2017-01-07 09:45:44 | 北タイ陶磁
<続き>

第9代・ティローカラート王の時、ヨドヒストラ王子がスコータイ王国統治下のシーサッチャナーライから、ランナー朝に帰順した時に連れてこられた陶工達によって築窯され、焼造を開始したと云う。これはKraisri氏の見解である。つまり15世紀中葉から焼造が開始されたことになる。
この説には幾つかの問題点がある。タマサート大学のPitiphat教授によると、幾つかの陶磁の年代測定では、14世紀の年代を示し、それは鉄絵双魚文盤に多いという。
スコータイやシーサッチャナーライから陶工が移動して起こる現象は何であろうか。考えられるのは築窯構造や窯材をできるだけ似せることと、器物の形状や装飾表現を似せることから始まると考えるのが自然である。
先ず窯の構造は、スコータイやシーサッチャナーライとサンカンペーン、ワンヌア、カロン共に単室窯でよく似ている。しかし寸法的な差は大きく、スコータイ・タウン窯址が長さ8.75m、幅2.4mでシーサッチャナーライ・コノーイ窯址が10.0×4.0mなのに対し、ワンヌア窯址で4.8×2.0m、サンカンペーンでも大きな部類のワット・チェンセーン窯址で3.4×1.9mである。
スコータイ、シーサッチャナーライで従来用いていた規模の半分以下の窯で焼造を開始したというのは、見方によっては若干不自然である。先進の技術を誇りに見せようとするのは古今東西問わず、技術者や職人のプライドである。そのようにみると多少疑問が残る。
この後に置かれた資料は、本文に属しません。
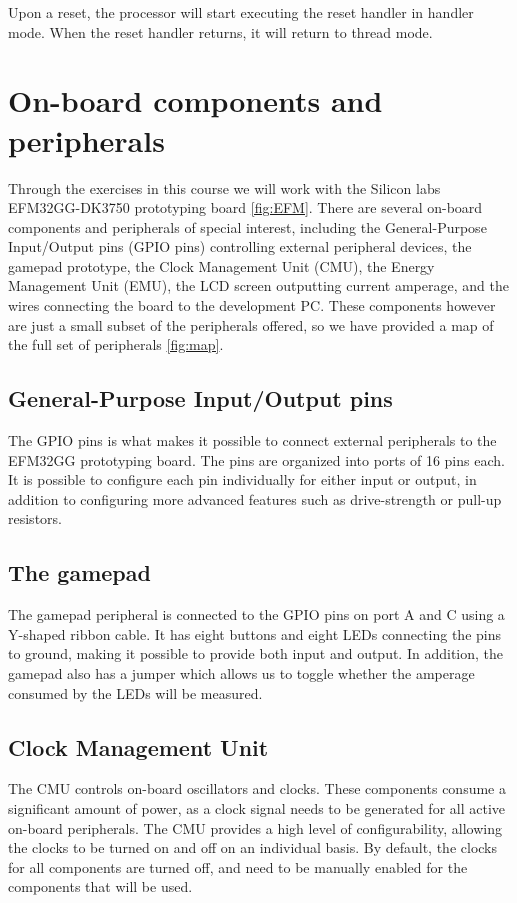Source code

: Upon a reset, the processor will start executing the reset handler in handler mode. When the reset handler returns, it will return to thread mode.

\section{On-board components and peripherals}

Through the exercises in this course we will work with the  Silicon labs EFM32GG-DK3750 prototyping board \ref{fig:EFM}. There are several on-board components and peripherals of special interest, including the General-Purpose Input/Output pins (GPIO pins) controlling external peripheral devices, the gamepad prototype, the Clock Management Unit (CMU), the Energy Management Unit (EMU), the LCD screen outputting current amperage, and the wires connecting the board to the development PC. These components however are just a small subset of the peripherals offered, so we have provided a map of the full set of peripherals \ref{fig:map}.

\subsection{General-Purpose Input/Output pins}
The GPIO pins is what makes it possible to connect external peripherals to the EFM32GG prototyping board. The pins are organized into ports of 16 pins each. It is possible to configure each pin individually for either input or output, in addition to configuring more advanced features such as drive-strength or pull-up resistors.

\subsection{The gamepad}
The gamepad peripheral is connected to the GPIO pins on port A and C using a Y-shaped ribbon cable. It has eight buttons and eight LEDs connecting the pins to ground, making it possible to provide both input and output. In addition, the gamepad also has a jumper which allows us to toggle whether the amperage consumed by the LEDs will be measured.

\subsection{Clock Management Unit}
The CMU controls on-board oscillators and clocks. These components consume a significant amount of power, as a clock signal needs to be generated for all active on-board peripherals. The CMU provides a high level of configurability, allowing the clocks to be turned on and off on an individual basis. By default, the clocks for all components are turned off, and need to be manually enabled for the components that will be used.\cite{EFM32GG-RM}

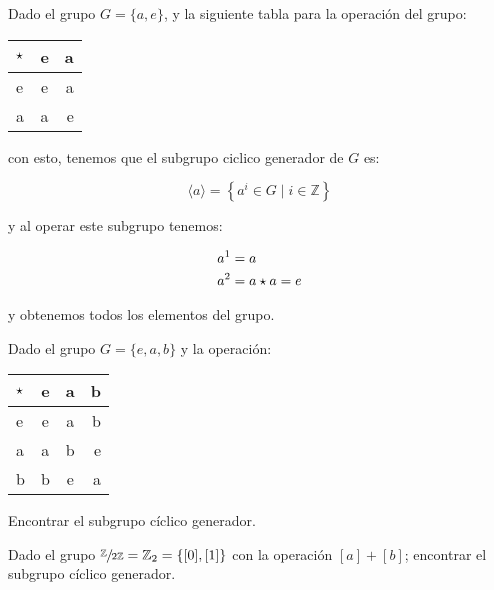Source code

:         \begin{ejemplo}
            Dado el grupo $G = \{a, e\}$, y la siguiente tabla para la operación del grupo:

            \begin{center}
                \begin{tabular}{l | c r}
                    $\star$ & e & a \\
                    \hline
                    e & e & a \\
                    a & a & e
                \end{tabular}
            \end{center}

            con esto, tenemos que el subgrupo ciclico generador de $G$ es:

            \begin{equation*}
                \langle a \rangle = \left\{ a^i \in G \mid i \in \mathbb{Z} \right\}
            \end{equation*}

            y al operar este subgrupo tenemos:

            \begin{align*}
                a^1 &= a  \\
                a^2 &= a \star a = e
            \end{align*}

            y obtenemos todos los elementos del grupo.
        \end{ejemplo}

        \begin{ejercicio}
            Dado el grupo $G = \{e, a, b\}$ y la operación:

            \begin{center}
                \begin{tabular}{l | c c r}
                    $\star$ & e & a & b \\
                    \hline
                    e & e & a & b \\
                    a & a & b & e \\
                    b & b & e & a
                \end{tabular}
            \end{center}

            Encontrar el subgrupo cíclico generador.
        \end{ejercicio}

        \begin{ejercicio}
            Dado el grupo $\sfrac{\mathbb{Z}}{2\mathbb{Z}} = \mathbb{Z}_2 = \left\{ [0], [1] \right\}$ con la operación $[a] + [b]$; encontrar el subgrupo cíclico generador.
        \end{ejercicio}

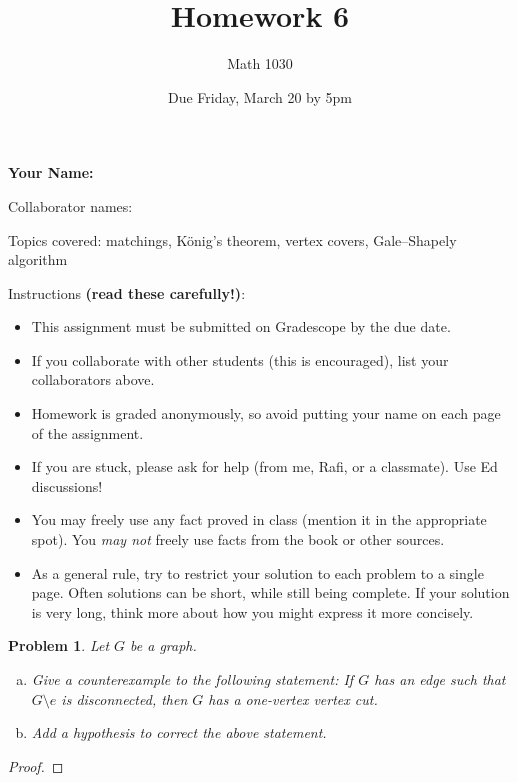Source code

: \documentclass[11pt]{article}
\author{Math 1030}
\date{Due Friday, March 20 by 5pm}
\title{Homework 6}
\newtheorem{problem}{Problem}
\begin{document}
\maketitle

{\bf\Large Your Name:} 

Collaborator names: 

\vspace{.3in}
Topics covered: matchings, K\"onig's theorem, vertex covers, Gale--Shapely algorithm 

Instructions {\bf (read these carefully!)}: 
\begin{itemize}
\item This assignment must be submitted on Gradescope by the due date. 
\item If you collaborate with other students (this is encouraged),  list your collaborators above. 
\item Homework is graded anonymously, so avoid putting your name on each page of the assignment.
\item If you are stuck, please ask for help (from me, Rafi, or a classmate). Use Ed discussions!  
\item You may freely use any fact proved in class (mention it in the appropriate spot). You \emph{may not} freely use facts from the book or other sources.
\item As a general rule, try to restrict your solution to each problem to a single page. Often solutions can be short, while still being complete. If your solution is very long, think more about how you might express it more concisely.
\end{itemize}
\pagebreak 


\begin{problem}
Let $G$ be a graph. 
\begin{enumerate}[(a)]
\item Give a counterexample to the following statement: If $G$ has an edge such that $G\setminus e$ is disconnected, then $G$ has a one-vertex vertex cut. 
\item Add a hypothesis to correct the above statement. 
\end{enumerate} 
\end{problem}

\begin{proof}

\end{proof}

\pagebreak
\end{document}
次に双方の器物の特徴であるが、鍔縁や稜花形の縁をもつ盤は少なからず共通している。しかし器形については違いがある。スコータイ、シーサッチャナーライでは高台径が狭く、その高台は高く、しっかり作られているのに対し、サンカンペーンは高台径は広く、幅は狭く且つ低い。サンカンペーン、カロン、パヤオの各窯の盤の形状は、元染めや明代の盤との共通点が多い。
装飾に関する特徴も、一部の草花文盤等を除き相違点もある。サンカンペーンの装飾表現はそれよりも、カロン、パヤオ、ナーンやミャンマーの鉛錫釉緑彩文盤との共通性がうかがわれる。
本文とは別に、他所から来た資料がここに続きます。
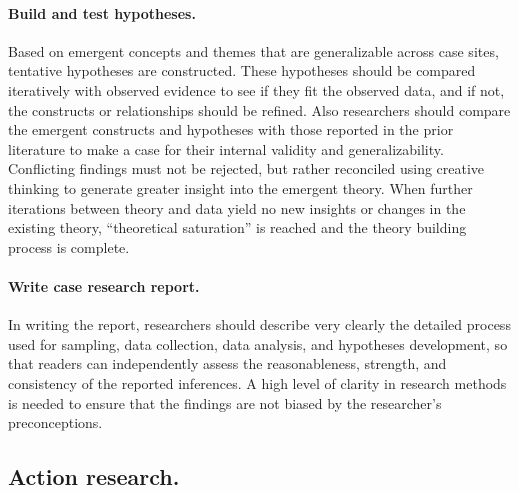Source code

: \paragraph{Build and test hypotheses.} Based on emergent concepts and themes that are generalizable across case sites, tentative hypotheses are constructed. These hypotheses should be compared iteratively with observed evidence to see if they fit the observed data, and if not, the constructs or relationships should be refined. Also researchers should compare the emergent constructs and hypotheses with those reported in the prior literature to make a case for their internal validity and generalizability. Conflicting findings must not be rejected, but rather reconciled using creative thinking to generate greater insight into the emergent theory. When further iterations between theory and data yield no new insights or changes in the existing theory, ``theoretical saturation'' is reached and the theory building process is complete.

\paragraph{Write case research report.} In writing the report, researchers should describe very clearly the detailed process used for sampling, data collection, data analysis, and hypotheses development, so that readers can independently assess the reasonableness, strength, and consistency of the reported inferences. A high level of clarity in research methods is needed to ensure that the findings are not biased by the researcher's preconceptions.

\subsection{Action research.}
しかしながら窯構造と装飾文様の共通性、サンカンペーン窯址からのスコータイ、シーサッチャナーライ窯の破片出土等を総合して判断すると、Kraisri氏提示の時期は別として、双方の窯から直接的、間接的な関与を受けたものと考えられる。
一方、シーサッチャナーライには、いわゆるモン陶と呼ばれる13世紀頃の盤や壺が存在し、その特徴はサンカンペーンやパヤオ窯の原形であろうことは容易に想像できる。
メンライ王がランナー朝を創始する頃のチェンマイ盆地は、ランプーンに都を置く、モン族国家のハリプンチャイ王国であった。つまりKraisri氏の説く、ヨドヒストラ王子の帰順の前から、スコータイ朝治下のモン族か、ハリプンチャイ王国のモン族のどちらかが、サンカンペーンの地で開窯したと考えるのが自然である。
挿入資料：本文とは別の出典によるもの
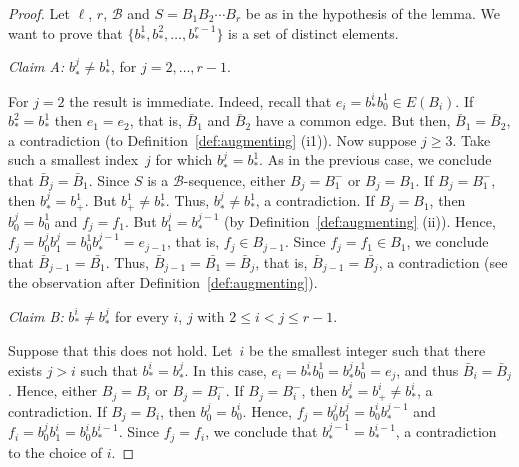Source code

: \documentclass[12pt,reqno,a4paper]{amsart}
\newcommand{\B}{\mathcal{B}}
\begin{document}
\begin{proof}
  Let \(\ell\), $r$, $\B$ and \(S = B_1B_2\cdots B_r\)
  be as in the hypothesis of the lemma.  We want to prove that
  \(\{b^1_{*},b^2_{*}, \ldots, b^{r-1}_{*}\}\) is a set of distinct elements.

\smallskip
	
\noindent\emph{Claim A:} $b^{j}_{*}\neq b^1_{*}$, for  $j=2,\ldots,r-1$.

For $j=2$ the result is immediate. Indeed, recall that
$e_i= b_{*}^ib_0^1 \in E(B_i)$.  If $b_{*}^2 = b_{*}^1$ then
$e_1=e_2$, that is, $\bar B_1$ and $\bar B_2$ have a common edge.  But
then, $\bar B_1 = \bar B_2$, a contradiction (to Definition~\ref{def:augmenting} (i1)). 
%
Now suppose $j\geq 3$. Take such a smallest index~$j$ for which
$b^{j}_{*} = b^1_{*}$. As in the previous case, we conclude that 
$\bar B_j = \bar B_1$. Since $S$ is a \(\B\)-sequence, 
either \(B_{j} = B_1^-\)  or $B_j = B_1$.
%
If \(B_{j} = B_1^-\), then $b_{*}^j = b_{+}^1$. But $b_{+}^1\neq
b_{*}^1$.  Thus, $b_{*}^j \neq b_{*}^1$, a contradiction. 
%
If \(B_{j} = B_1\), then  $b_0^j =b_0^1$  and
$f_j = f_1$.  But $b_1^j = b_{*}^{j-1}$ (by Definition~\ref{def:augmenting}
(ii)). Hence, $f_j = b_0^jb_1^j=b_0^1b_{*}^{j-1} = e_{j-1}$, that is, $f_j \in 
B_{j-1}$. Since $f_j=f_1 \in B_1$, we conclude that $\bar B_{j-1} =
\bar{B_1}$. Thus,  $\bar B_{j-1} = \bar{B_1}=\bar B_{j}$, that is, $\bar
B_{j-1} = \bar{B_j}$, a contradiction (see the observation after
Definition~\ref{def:augmenting}). 

\smallskip

\noindent\emph{Claim B:}  $b^{i}_{*}\neq b^{j}_{*}$ for every $i$, $j$
with $2\leq i< j\leq r-1$. 

Suppose that this does not hold. Let~$i$ be the
smallest integer such that there exists $j>i$ such that
$b^{i}_{*} = b^{j}_{*}$. 
In this case, $e_i=b_{*}^ib_0^1 = b_{*}^jb_0^1 = e_j$,
and thus $\bar B_i = \bar B_j$. Hence, either $B_j = B_i$ or $B_j =
B_i^-$. If $B_j=B_i^-$, then $b_{*}^j = b_{+}^i \neq b_{*}^i$, a
contradiction. If  $B_j=B_i$, then $b_0^j = b_0^i$. Hence, 
$f_j = b_0^jb_1^j = b_0^ib_{*}^{j-1}$ and 
$f_i = b_0^jb_1^i = b_0^ib_{*}^{i-1}$. Since $f_j=f_i$, we
conclude that $b_{*}^{j-1} = b_{*}^{i-1}$, a contradiction to the
choice of $i$. 
\end{proof}
\end{document}
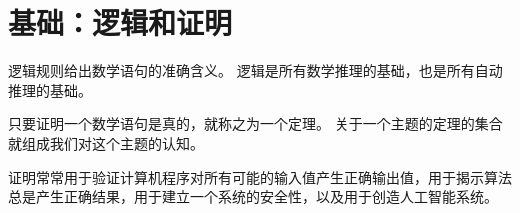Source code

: \chapter{基础：逻辑和证明}
{
    逻辑规则给出数学语句的准确含义。
    逻辑是所有数学推理的基础，也是所有自动推理的基础。

    只要证明一个数学语句是真的，就称之为一个定理。
    关于一个主题的定理的集合就组成我们对这个主题的认知。

    证明常常用于验证计算机程序对所有可能的输入值产生正确输出值，用于揭示算法总是产生正确结果，用于建立一个系统的安全性，以及用于创造人工智能系统。

    
    
}

\cleardoublepage

\endinput
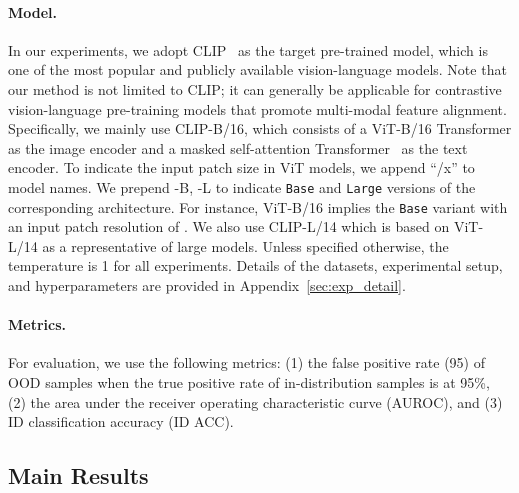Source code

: \documentclass{article}
\begin{document}
\paragraph{Model.} In our experiments, we adopt CLIP~\cite{radford2021learning} as the target pre-trained model, which is one of the most popular and publicly available vision-language models. Note that our method is not limited to CLIP; it can generally be applicable for contrastive vision-language pre-training models that promote multi-modal feature alignment.
Specifically,
we mainly use CLIP-B/16, which consists of a ViT-B/16 Transformer as the image encoder and  a masked self-attention Transformer~\cite{vaswani2017attention} as the text encoder. To indicate the input patch size in ViT models, we append ``/x'' to model names. We prepend -B, -L to indicate \texttt{Base} and \texttt{Large} versions of the corresponding architecture. For instance, ViT-B/16 implies the \texttt{Base} variant with an input patch resolution of . We also use CLIP-L/14 which is based on ViT-L/14 as a representative of large models. Unless specified otherwise, the temperature  is 1 for all experiments. Details of the datasets, experimental setup, and hyperparameters are provided in Appendix~\ref{sec:exp_detail}.

\paragraph{Metrics.} For evaluation,
we use the following metrics: (1) the false positive rate (95) of OOD samples when the true positive rate of in-distribution samples is at 95\%, (2) the area under the receiver operating characteristic curve (AUROC), and (3) ID classification accuracy (ID ACC). 

\subsection{Main Results}
\end{document}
尚、タイの識者では、パヤオ窯はサンカンペーン窯の古様を示すとの見解が支持されている。しかし、パヤオ窯の窯址調査報告は目にしておらず(存在自体についても、現段階では未調査)・・・(しかし2016年当該ブロガーが調べた時点で、発行されていること判明)詳細は不詳であるが、パヤオ窯に隣接するカロン・ファイサイ窯、カロン・ワンヌア窯についての、タイ芸術局の窯址調査報告によると、サンカンペーン・ワット・チェンセーン窯が3.4×1.9mに対し、カロン・ワンヌア窯は4.8×2.0m、ファイサイ窯は4.8×2.0mである。
あくまで想定であるが、パヤオ窯も似たような窯構造であったかと思われる。また器形や文様のデザインについても、共通点が多々ある。タイ北部のランナー朝前紀は、サンカンペーン、パヤオ、カロン共々モン族国家であったことが、これらを左右しているであろうとの想定である。
縷々記述したが、開窯は14世紀であろうと思われること、更にはサンカンペーンに83基を超えるであろう窯が築窯され、その鉄絵文様はシーサッチャナーライ、スコータイとは異なる点があることやカロン、ワンヌア、パヤオ、プレーの各窯との類似性や非類似性の様子を見ると、異なる背景をもつ人々が関与し、そこから独自の展開をとげたと考えられる。当該ブロガーにとっては、雲南諸窯の関わりを考えているが、未だそれについて述べる確証がないのが残念である。
写真はカロンの独鈷杵文を十字に重ねた文様である。これに類する文様は、雲南・玉渓窯址からも出土していると関口広次氏は報告されている。
サンカンペーン窯成立に至る考察と題して、考えている事柄を記述したが、論理が成立していない点も多々あると考えられる。